Analysis and modelling of the effects of nitrogen on the growth, partitioning and quality of malting barley
About this project
In this project we have studied the interaction of nitrogen uptake and carbon assimilation in relation to its effects on partitioning, development and variations in yield and characteristics of grain quality. Experiments were carried out using controlled nutrient environments. These experiments have been compared with specially grown field trials to ensure general validity. If a crop is grown without water stress or diseases it is possible to measure the parameters of growth and manipulate growth without complicating factors. Soil is a very complex system which is still not well understood. It is possible to detect, particularly in breeders' small plot trials - but also in farmers' fields where precise measurements are made, large variation in crop growth and yield over very short distances.
The initial phase of work in the project consisted of growing field trials and experimenting with possible controlled nutrient systems. After a year of experimentation, a perlite bed system, protected by a polythene tunnel and with trickle irrigation, was adopted (PTX). A spring barley variety (cultivar) by nitrogen trial (VNT) indicated that while the lowest level of top dressing resulted in lower yield it also resulted in the harvest of more nitrogen than applied to the crop. The impact of restricted nitrogen uptake on nitrogen productivity was explored in the PTX. Sieving fractions of the grain from the VNT led to an hypothesis that nitrogen content of grain was dependent on grain position of the ear and ear position in the developmental hierarchy. This hypothesis was tested and elaborated with novel effects found on germination rate in the PTX. At the whole plant level differences between cultivars were found in the magnitude of changes of nitrogen concentration of the grain (or ear) in response to reductions in nitrogen supply. Within the plant, nitrogen concentration of grains was found to change with position on the ear, highest concentrations being found near the top of the ear. This effect was most pronounced in the main-stem, present in tiller T1 and not detectable in T3. Grain size, as in previous studies, varied with stem type, grain position and nitrogen uptake. Greatest variation was experienced in later tillers that experience most competition for resources. In contrast, grain borne on main-stem ears showed little variation in response to nitrogen uptake. Grain size is known to affect germination rate. However, an equally important and previously unknown effect is the variation in germination rate with grain position on the ear. This was present in all stem types and nitrogen treatments. A systematic increase in the time to germinate as one moves from the base of the ear to the top was found in all ears. The scale of this change differed between the two cultivars tested.

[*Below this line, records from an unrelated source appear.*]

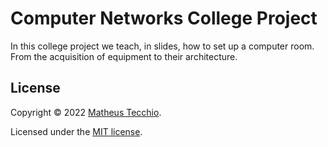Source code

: # Computer Networks College Project

In this college project we teach, in slides, how to set up a computer room. From the acquisition of equipment to their architecture.

## License

Copyright © 2022 [Matheus Tecchio](https://github.com/matheustecchio).

Licensed under the [MIT license](./LICENSE).
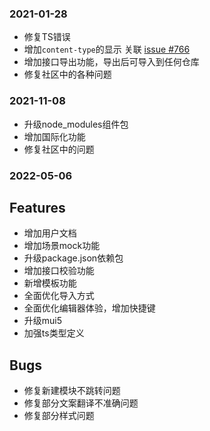 ### 2021-01-28

* 修复TS错误
* 增加`content-type`的显示 关联 [issue #766](https://github.com/thx/rap2-delos/issues/766)
* 增加接口导出功能，导出后可导入到任何仓库
* 修复社区中的各种问题

### 2021-11-08

* 升级node_modules组件包
* 增加国际化功能
* 修复社区中的问题

### 2022-05-06

## Features
* 增加用户文档
* 增加场景mock功能
* 升级package.json依赖包
* 增加接口校验功能
* 新增模板功能
* 全面优化导入方式
* 全面优化编辑器体验，增加快捷键
* 升级mui5
* 加强ts类型定义

## Bugs
* 修复新建模块不跳转问题
* 修复部分文案翻译不准确问题
* 修复部分样式问题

The development and growth of crops in the PTX was carefully followed. The major effect of nitrogen was on total dry matter production which was manifest in the total amount of dry weight present in the tillers. Once inside either tiller or main-stem the proportions partitioned to tissue types (leaves, stems and ears) was unaffected by nitrogen. Tiller development lagged that on the main-stem (partitioning to the ears was later and nitrogen concentration in leaf and stem tissues on tillers greater). Effects on partitioning of nitrogen were similar. The main contrast being the much greater proportions of nitrogen residing in the leaves. Hence, during grain growth the leaves were the main tissue source for nitrogen and stems the main source for carbon. These data allowed the development of a mechanistic model for nitrogen limited growth in barley. Attempts were made to base the interpretation of nitrogen uptake and carbon assimilation interactions on the use of existing simulation models of cereal growth and one under development specifically for barley. The CERES model for wheat, produced in the USA under the IBSNAT programme, was first explored in a parallel project. It was found to be unsatisfactory for our purposes. We then developed a simulation model based on two other models. Sensitivities to empirical functions of partitioning and critical nitrogen concentrations at the whole plant level convinced us that an entirely new approach was required based on mechanisms operating at the cellular level. The mechanism chosen was that nitrogen concentration of the photosynthetic system is proportional to the light intensity incident on the tissue. The nitrogen content of the non-reproductive biomass (leaf plus stem tissue) was shown to be the main driving force for carbon assimilation. Early uptake of nitrogen is critical for attaining high growth rates. The history of nitrogen uptake determines the nitrogen productivity of a crop.